> **Exercise details**:
Within the entries below, find the lines that hold "Server" and report only how many there are.

=== Section Start ===

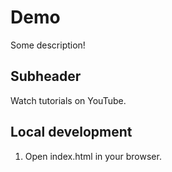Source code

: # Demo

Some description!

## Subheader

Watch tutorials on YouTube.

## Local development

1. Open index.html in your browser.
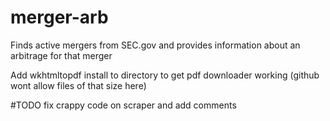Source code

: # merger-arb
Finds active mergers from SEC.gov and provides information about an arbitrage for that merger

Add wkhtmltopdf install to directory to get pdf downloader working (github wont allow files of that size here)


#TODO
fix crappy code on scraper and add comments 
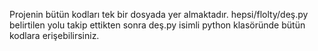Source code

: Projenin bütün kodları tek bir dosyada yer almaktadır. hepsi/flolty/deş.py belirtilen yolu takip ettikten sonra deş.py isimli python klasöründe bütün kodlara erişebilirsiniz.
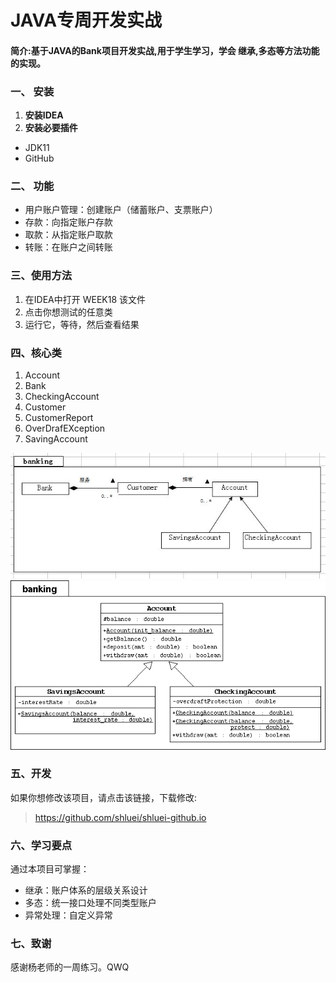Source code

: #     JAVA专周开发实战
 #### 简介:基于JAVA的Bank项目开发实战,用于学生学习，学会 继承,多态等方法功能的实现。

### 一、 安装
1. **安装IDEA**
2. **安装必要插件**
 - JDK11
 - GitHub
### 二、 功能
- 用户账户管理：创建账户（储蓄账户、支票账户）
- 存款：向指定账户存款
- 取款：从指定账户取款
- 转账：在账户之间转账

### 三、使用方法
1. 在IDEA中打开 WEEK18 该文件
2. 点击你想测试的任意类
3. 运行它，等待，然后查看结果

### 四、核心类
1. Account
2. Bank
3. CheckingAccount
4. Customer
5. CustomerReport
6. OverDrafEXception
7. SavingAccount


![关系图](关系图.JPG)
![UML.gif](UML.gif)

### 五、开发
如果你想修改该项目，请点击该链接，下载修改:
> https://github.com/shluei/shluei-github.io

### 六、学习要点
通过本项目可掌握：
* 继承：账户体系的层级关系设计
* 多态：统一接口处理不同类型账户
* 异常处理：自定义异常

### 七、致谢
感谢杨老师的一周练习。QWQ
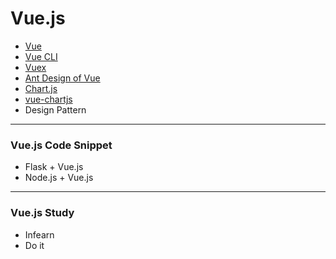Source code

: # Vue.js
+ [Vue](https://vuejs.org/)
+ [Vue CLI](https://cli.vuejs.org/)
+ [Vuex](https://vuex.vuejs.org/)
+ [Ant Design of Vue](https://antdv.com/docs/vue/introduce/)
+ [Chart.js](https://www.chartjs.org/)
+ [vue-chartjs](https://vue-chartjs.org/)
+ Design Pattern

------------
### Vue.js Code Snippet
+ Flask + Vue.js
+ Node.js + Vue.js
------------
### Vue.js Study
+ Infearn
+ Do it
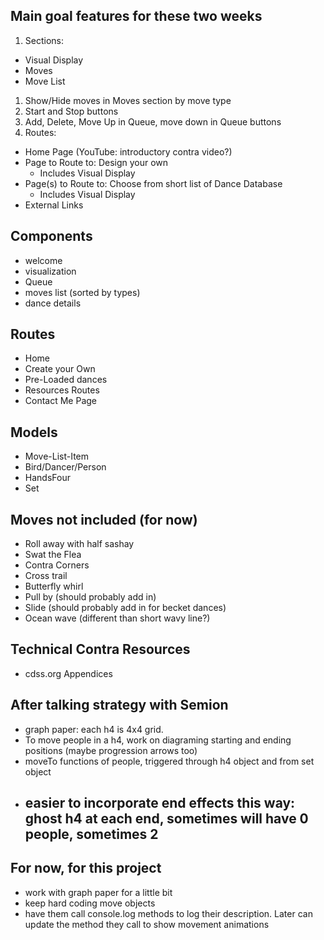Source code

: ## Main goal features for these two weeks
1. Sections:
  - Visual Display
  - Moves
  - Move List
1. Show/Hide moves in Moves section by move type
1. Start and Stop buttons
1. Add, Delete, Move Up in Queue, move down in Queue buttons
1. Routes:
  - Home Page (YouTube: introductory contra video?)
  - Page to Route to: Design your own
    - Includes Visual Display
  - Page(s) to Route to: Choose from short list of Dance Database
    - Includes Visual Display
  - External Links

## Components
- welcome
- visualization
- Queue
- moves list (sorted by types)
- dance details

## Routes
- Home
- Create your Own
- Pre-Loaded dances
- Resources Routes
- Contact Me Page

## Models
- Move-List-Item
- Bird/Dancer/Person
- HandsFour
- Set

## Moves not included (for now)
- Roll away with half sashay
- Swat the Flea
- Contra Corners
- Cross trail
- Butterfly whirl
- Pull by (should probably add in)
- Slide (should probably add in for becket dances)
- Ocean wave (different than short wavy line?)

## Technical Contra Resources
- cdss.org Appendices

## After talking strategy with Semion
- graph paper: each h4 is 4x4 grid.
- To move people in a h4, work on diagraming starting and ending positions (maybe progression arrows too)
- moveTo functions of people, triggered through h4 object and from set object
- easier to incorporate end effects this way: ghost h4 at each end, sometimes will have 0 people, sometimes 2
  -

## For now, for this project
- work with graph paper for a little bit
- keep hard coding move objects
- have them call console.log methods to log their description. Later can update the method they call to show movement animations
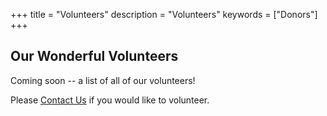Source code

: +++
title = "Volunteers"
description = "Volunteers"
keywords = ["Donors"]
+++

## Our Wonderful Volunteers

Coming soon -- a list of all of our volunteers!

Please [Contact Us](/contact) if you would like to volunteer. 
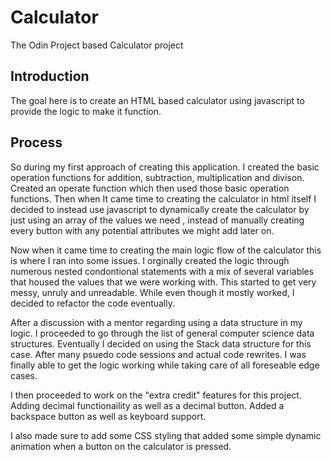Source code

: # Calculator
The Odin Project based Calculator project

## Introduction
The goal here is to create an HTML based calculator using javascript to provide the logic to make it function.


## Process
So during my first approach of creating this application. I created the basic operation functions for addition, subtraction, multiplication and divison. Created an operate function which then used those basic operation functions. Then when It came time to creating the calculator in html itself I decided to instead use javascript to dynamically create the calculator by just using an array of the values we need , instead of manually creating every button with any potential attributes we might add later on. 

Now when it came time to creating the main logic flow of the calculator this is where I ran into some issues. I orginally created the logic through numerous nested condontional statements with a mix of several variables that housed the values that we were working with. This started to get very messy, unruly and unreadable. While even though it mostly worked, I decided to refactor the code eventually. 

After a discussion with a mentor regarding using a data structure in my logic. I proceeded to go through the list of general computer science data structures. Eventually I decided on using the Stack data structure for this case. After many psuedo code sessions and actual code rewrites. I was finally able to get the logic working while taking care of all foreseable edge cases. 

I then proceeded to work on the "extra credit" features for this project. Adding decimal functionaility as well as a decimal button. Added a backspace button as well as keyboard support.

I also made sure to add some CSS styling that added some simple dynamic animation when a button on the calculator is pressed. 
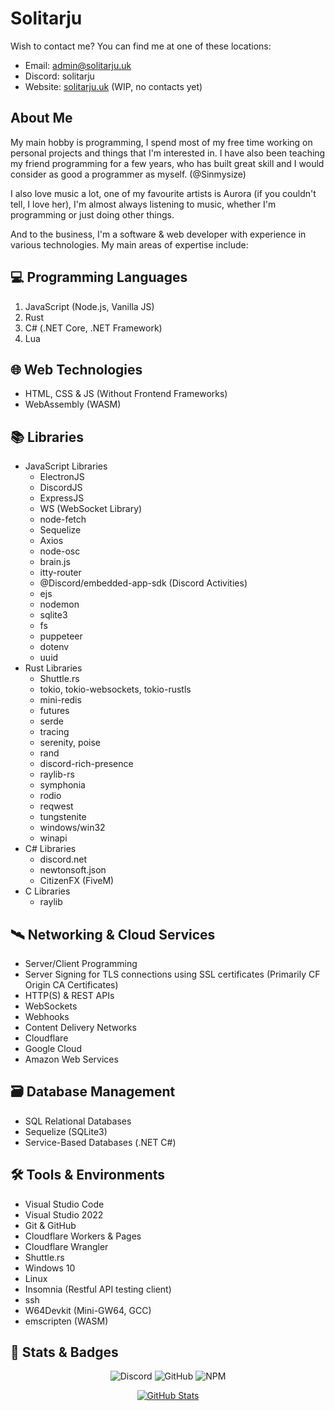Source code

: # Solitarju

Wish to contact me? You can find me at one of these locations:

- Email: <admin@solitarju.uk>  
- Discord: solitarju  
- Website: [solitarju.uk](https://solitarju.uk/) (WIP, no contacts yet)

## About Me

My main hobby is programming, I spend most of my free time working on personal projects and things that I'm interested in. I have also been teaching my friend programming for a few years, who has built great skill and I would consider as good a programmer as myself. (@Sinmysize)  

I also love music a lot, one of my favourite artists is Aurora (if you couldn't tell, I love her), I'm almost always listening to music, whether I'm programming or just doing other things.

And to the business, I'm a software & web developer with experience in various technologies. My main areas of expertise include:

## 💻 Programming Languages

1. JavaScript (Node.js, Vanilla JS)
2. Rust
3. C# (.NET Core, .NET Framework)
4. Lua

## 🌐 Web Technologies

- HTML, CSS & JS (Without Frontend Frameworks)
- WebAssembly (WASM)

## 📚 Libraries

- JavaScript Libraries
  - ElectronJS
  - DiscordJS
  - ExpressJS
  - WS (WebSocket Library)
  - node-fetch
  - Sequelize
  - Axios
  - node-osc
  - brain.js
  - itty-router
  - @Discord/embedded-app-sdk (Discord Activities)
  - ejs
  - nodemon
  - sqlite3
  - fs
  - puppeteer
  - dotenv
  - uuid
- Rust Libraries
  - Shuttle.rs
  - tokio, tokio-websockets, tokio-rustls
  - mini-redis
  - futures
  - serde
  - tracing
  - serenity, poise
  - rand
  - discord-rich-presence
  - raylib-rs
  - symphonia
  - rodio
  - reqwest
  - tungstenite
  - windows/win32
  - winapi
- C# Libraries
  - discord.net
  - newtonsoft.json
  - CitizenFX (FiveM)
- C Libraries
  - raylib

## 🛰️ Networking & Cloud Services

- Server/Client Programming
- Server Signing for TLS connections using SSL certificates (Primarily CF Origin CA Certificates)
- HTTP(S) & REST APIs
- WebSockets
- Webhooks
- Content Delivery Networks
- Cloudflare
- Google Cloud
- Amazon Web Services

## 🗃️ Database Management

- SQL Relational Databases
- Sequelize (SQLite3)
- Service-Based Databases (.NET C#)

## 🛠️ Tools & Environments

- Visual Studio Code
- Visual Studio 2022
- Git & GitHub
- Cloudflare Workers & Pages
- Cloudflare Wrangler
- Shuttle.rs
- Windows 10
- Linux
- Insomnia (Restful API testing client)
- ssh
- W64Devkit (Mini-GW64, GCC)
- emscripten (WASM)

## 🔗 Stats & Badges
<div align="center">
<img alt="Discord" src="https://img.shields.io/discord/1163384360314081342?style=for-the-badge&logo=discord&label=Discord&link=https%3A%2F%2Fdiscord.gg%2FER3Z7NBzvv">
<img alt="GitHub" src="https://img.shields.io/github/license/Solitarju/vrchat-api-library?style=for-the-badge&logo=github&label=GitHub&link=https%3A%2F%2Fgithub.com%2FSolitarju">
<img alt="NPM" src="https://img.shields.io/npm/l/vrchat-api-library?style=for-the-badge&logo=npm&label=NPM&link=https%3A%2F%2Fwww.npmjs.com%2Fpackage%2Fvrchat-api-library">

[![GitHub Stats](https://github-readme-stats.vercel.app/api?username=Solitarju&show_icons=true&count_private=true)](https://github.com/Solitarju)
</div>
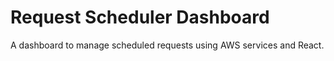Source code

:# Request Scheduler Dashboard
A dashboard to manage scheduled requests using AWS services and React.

=== Section End ===

> **Task solution**:
2